Daniel Martins-de-Souza

Laboratory of Neuroproteomics, Dept. of Biochemistry, Institute of Biology, University of Campinas (UNICAMP), Campinas, SP, Brazil.

Proteomics has emerged in the post-genomic era as an alternative strategy to provide an integrated biochemical view of biological systems, which may lead to the establishment of diseases as well as to reveal potential biomarker candidates.

We have compared the proteomes of 5 post-mortem brain regions from schizophrenia patients to controls as well as cerebrospinal fluid using a wide range of proteomic techniques – from the classical combination 2-DE/MS to shotgun-MS and stable isotope-labeling. We have also established an SRM assay for multiplex analysis of glycolysis enzymes which we found affected in schizophrenia aiming to characterize preclinical models.

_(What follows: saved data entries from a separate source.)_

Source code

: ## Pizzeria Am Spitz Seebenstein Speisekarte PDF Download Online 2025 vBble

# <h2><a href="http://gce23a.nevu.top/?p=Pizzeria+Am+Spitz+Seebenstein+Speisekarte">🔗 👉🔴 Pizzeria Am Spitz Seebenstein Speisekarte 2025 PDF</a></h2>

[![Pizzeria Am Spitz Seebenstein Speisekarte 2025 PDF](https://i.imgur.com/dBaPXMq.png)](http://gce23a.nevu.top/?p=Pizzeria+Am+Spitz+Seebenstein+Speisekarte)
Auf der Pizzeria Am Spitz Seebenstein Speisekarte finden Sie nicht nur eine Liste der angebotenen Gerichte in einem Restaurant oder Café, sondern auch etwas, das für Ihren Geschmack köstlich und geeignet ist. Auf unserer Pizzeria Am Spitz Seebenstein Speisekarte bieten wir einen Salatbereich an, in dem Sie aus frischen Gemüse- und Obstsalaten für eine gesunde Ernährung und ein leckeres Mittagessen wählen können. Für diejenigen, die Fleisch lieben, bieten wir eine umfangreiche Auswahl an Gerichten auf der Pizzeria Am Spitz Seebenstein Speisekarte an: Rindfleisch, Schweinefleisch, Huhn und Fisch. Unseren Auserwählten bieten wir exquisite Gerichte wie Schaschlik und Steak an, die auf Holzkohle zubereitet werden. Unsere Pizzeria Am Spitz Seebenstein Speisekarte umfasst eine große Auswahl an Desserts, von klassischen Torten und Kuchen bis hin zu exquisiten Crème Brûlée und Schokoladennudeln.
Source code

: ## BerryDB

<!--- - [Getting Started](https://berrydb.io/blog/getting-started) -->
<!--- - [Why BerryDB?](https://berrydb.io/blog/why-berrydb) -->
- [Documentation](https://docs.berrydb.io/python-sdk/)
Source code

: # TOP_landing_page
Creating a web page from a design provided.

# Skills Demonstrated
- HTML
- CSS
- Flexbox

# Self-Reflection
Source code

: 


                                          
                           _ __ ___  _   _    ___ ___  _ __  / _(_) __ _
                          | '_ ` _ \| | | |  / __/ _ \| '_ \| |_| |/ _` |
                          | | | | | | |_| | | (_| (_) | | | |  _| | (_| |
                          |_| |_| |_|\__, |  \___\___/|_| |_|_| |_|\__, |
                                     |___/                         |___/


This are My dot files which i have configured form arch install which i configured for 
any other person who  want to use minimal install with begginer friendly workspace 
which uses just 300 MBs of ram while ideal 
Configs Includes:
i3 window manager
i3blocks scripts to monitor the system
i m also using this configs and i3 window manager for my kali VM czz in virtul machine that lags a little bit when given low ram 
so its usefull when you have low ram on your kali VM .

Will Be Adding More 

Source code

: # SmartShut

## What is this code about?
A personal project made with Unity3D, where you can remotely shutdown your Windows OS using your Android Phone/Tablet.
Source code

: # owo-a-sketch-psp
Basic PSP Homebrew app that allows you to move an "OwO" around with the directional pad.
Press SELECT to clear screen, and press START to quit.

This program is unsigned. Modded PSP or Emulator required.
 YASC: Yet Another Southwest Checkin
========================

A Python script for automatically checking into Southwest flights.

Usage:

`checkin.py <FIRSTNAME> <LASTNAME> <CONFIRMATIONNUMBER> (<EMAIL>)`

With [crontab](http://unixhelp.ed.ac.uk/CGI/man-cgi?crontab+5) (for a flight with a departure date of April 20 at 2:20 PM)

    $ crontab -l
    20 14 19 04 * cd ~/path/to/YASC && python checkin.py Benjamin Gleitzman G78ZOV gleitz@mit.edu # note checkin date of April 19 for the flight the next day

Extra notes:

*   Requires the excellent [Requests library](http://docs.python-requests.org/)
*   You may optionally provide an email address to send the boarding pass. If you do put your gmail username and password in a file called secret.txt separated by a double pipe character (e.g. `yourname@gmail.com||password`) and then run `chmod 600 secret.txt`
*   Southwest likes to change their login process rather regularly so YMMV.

Additionally, we compared dorsolateral prefrontal cortex proteomes from depression patients to controls using shotgun-label-free proteomics and SRM. The most frequent alterations found in schizophrenia were related to energy metabolism, cell structure, synaptic function, and myelinization, which are thought to belong to the core of the pathobiology. Metabolites such as pyruvate and NADPH were also validated in such studies. The multivariate analyses of SRM data applied to schizophrenia preclinical model generated a bi-dimensional chart that can distinguish the models from the controls. While studying depression brains, we identified mostly differences associated with energy metabolism and synaptic function. Interestingly, we also found differential proteome profiles in depression patients with and without psychosis, which showed a marked overlap to changes seen in the brain proteome of schizophrenia patients. This is particularly interesting considering that psychosis is one of the main features of schizophrenia. Regarding biomarkers, we have analyzed plasma and mononuclear cells from schizophrenia and depression patients prior and after 6 weeks of antidepressant treatment, revealing proteins that can point to a successful response, considering almost half of the patients do not respond properly to the treatment.

Proteomic findings presented here not only support and are supported by other data from different fields of expertise, but also reveal new insights about the pathobiology of psychiatric disorders. Proteomic data have provided integrated pictures of the biochemical systems involved in these disorders, revealing common and distinct aspects of schizophrenia and depression. Yet, potential biomarkers may be implementable to clinical settings. Strategies to prognosis, more effective diagnosis as well as more efficient treatments arise from hypotheses created from a non-hypothesis driven approach as used here.